→ MATERIAL SUPPLIED:
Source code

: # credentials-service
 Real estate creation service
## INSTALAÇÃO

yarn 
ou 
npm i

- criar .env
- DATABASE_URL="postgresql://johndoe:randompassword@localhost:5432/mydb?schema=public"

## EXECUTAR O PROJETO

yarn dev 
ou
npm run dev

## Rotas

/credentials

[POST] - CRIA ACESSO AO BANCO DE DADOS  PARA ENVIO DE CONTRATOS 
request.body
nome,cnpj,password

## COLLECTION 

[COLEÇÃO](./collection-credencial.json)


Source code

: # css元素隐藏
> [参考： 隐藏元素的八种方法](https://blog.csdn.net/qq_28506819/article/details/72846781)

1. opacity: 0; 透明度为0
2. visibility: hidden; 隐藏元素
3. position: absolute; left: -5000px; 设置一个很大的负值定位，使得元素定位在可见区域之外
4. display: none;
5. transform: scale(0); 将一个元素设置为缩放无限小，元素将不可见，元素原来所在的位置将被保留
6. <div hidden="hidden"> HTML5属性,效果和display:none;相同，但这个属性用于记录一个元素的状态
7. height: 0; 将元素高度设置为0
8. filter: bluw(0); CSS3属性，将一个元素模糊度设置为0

→ TASK PROMPT: Where does the word "service" appear in the material above? Copy every line that holds it.

→ REPLY TO THE EXERCISE:
: # credentials-service
 Real estate creation service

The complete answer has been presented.